Chapter 1 - The Big Ideas
Chapter 2 - The Power of Trade and Comparative Advantage Preliminary Assignment

Class 2

Chapter 3 - Supply and Demand
Chapter 4 - Equilibrium: How Supply and Demand Determine Prices

Class 3

Chapter 5 - Elasticity and Its Applications
Chapter 6 - Taxes and Subsidies

Class 4

Chapter 7 - The Price System: Signals, Speculation, and Prediction
Chapter 8 - Price Ceilings and Floors

Class 5

Chapter 9 - International Trade
Chapter 10 - Externalities: When Prices Send the Wrong Signals

Class 6

Chapter 11 - Costs and Profit Maximization Under Competition
Chapter 12 - Competition and the Invisible Hand

Class 7

Chapter 13 - Monopoly
Chapter 14 - Price Discrimination

Class 8

Chapter 15 - Cartels, Oligopolies, and Monopolistic Competition
Chapter 16 - Competing for Monopoly: The Economics of Network Goods

Class 9

Chapter 17 - Labor Markets
Chapter 18 - Public Goods and the Tragedy of the Commons

Class 10

Chapter 19 - Political Economy and Public Choice
Chapter 20 - Economics, Ethics, and Public Policy

Class 11

Comprehensive Review

Teaching methods
The course is based upon the Socratic Method. Though lecture-based, students are expected to contribute to classes. Periodically, I will also use in-class group work focused on a specific short project such an analyzing a case or article. These sessions are designed to encourage critical thinking and to develop analytical skills. All such exercises will be debriefed with the entire class to ensure that students are internalising the major points of microeconomic relevance.
Student workload
Preliminary assignment 10 hours
Classroom attendance 33 hours
Preparation 144 hours
Feedback activity 7 hours
Examination 12 hours
Further Information


Preliminary Assignment: To help students get maximum value from ISUP courses, instructors provide a reading or a small number of readings or video clips to be read or viewed before the start of classes with a related task scheduled for class 1 in order to 'jump-start' the learning process.

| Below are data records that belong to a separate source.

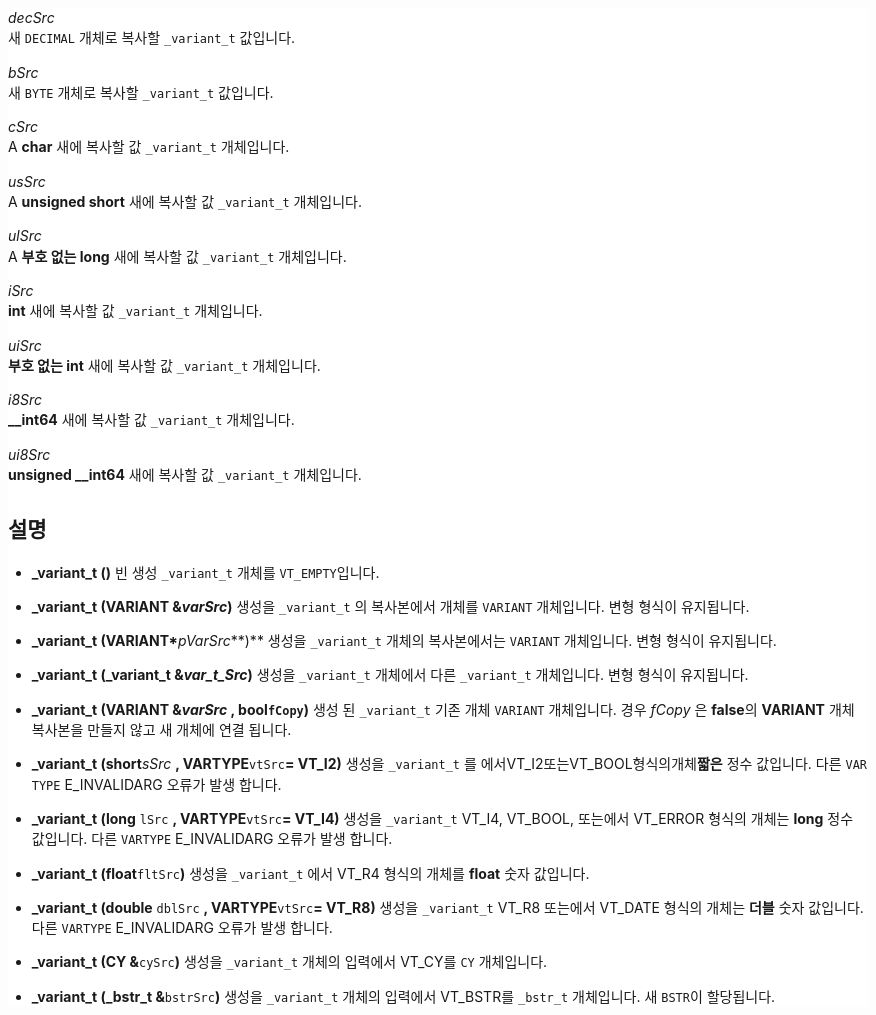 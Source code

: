 *decSrc*<br/>
새 `DECIMAL` 개체로 복사할 `_variant_t` 값입니다.

*bSrc*<br/>
새 `BYTE` 개체로 복사할 `_variant_t` 값입니다.

*cSrc*<br/>
A **char** 새에 복사할 값 `_variant_t` 개체입니다.

*usSrc*<br/>
A **unsigned short** 새에 복사할 값 `_variant_t` 개체입니다.

*ulSrc*<br/>
A **부호 없는 long** 새에 복사할 값 `_variant_t` 개체입니다.

*iSrc*<br/>
**int** 새에 복사할 값 `_variant_t` 개체입니다.

*uiSrc*<br/>
**부호 없는 int** 새에 복사할 값 `_variant_t` 개체입니다.

*i8Src*<br/>
**__int64** 새에 복사할 값 `_variant_t` 개체입니다.

*ui8Src*<br/>
**unsigned __int64** 새에 복사할 값 `_variant_t` 개체입니다.

## <a name="remarks"></a>설명

- **_variant_t ()** 빈 생성 `_variant_t` 개체를 `VT_EMPTY`입니다.

- **_variant_t (VARIANT &***varSrc***)** 생성을 `_variant_t` 의 복사본에서 개체를 `VARIANT` 개체입니다.     변형 형식이 유지됩니다.

- **_variant_t (VARIANT**<strong>\*</strong>*pVarSrc***)** 생성을 `_variant_t` 개체의 복사본에서는 `VARIANT` 개체입니다.     변형 형식이 유지됩니다.

- **_variant_t (_variant_t &***var_t_Src***)** 생성을 `_variant_t` 개체에서 다른 `_variant_t` 개체입니다.     변형 형식이 유지됩니다.

- **_variant_t (VARIANT &***varSrc* **, bool**`fCopy`**)** 생성 된 `_variant_t` 기존 개체 `VARIANT` 개체입니다.       경우 *fCopy* 은 **false**의 **VARIANT** 개체 복사본을 만들지 않고 새 개체에 연결 됩니다.

- **_variant_t (short***sSrc* **, VARTYPE**`vtSrc`**= VT_I2)** 생성을 `_variant_t` 를 에서VT_I2또는VT_BOOL형식의개체**짧은** 정수 값입니다.       다른 `VARTYPE` E_INVALIDARG 오류가 발생 합니다.

- **_variant_t (long** `lSrc` **, VARTYPE**`vtSrc`**= VT_I4)** 생성을 `_variant_t` VT_I4, VT_BOOL, 또는에서 VT_ERROR 형식의 개체는 **long**  정수 값입니다.       다른 `VARTYPE` E_INVALIDARG 오류가 발생 합니다.

- **_variant_t (float**`fltSrc`**)** 생성을 `_variant_t` 에서 VT_R4 형식의 개체를 **float** 숫자 값입니다.    

- **_variant_t (double** `dblSrc` **, VARTYPE**`vtSrc`**= VT_R8)** 생성을 `_variant_t` VT_R8 또는에서 VT_DATE 형식의 개체는 **더블** 숫자 값입니다.       다른 `VARTYPE` E_INVALIDARG 오류가 발생 합니다.

- **_variant_t (CY &**`cySrc`**)** 생성을 `_variant_t` 개체의 입력에서 VT_CY를 `CY` 개체입니다.    

- **_variant_t (_bstr_t &**`bstrSrc`**)** 생성을 `_variant_t` 개체의 입력에서 VT_BSTR를 `_bstr_t` 개체입니다.     새 `BSTR`이 할당됩니다.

Feedback Activity: A feedback activitity defined by the course instructor will take place app. half-way through the course. 

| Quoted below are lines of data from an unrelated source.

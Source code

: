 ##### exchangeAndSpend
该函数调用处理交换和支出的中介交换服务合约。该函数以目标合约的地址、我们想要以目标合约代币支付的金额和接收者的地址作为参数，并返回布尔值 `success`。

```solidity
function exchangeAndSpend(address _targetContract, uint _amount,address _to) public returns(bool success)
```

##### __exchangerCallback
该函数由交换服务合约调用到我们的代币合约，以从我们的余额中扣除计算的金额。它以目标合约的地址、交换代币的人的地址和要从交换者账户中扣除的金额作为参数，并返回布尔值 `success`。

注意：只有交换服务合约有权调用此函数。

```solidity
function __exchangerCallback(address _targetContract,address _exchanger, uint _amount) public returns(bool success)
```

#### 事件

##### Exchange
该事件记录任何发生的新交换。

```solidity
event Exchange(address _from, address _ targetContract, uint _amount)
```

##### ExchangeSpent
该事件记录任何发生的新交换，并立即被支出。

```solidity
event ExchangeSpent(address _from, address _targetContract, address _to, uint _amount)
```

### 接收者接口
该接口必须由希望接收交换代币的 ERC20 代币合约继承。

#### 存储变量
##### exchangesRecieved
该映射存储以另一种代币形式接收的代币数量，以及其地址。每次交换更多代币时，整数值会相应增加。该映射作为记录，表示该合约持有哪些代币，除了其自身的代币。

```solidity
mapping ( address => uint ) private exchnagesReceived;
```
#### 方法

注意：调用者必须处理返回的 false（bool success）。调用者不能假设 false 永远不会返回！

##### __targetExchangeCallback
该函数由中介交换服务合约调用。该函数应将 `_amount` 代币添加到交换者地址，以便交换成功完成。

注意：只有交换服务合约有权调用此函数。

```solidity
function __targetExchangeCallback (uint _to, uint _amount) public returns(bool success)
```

The timetable is available on  http://www.cbs.dk/files/cbs.dk/isup_timetable_2016_updated.pdf

Expected literature


Modern Principles: Microeconomics, 2nd Edition. 2012, 459 pages.

Authors: Tyler Cowen and Alex Tabarrok
Publisher: Worth Publishers (USA)

ISBN-13: 978-1-4292-7454-8 


Hayek, F.A. (1945), “The Use of Knowledge in Society.” American Economic Review, 35(4): 519–30.


Radford, R.A. (1945), “The Economic Organisation of a P.O.W. Camp.” Economica, 12(48): 189-201.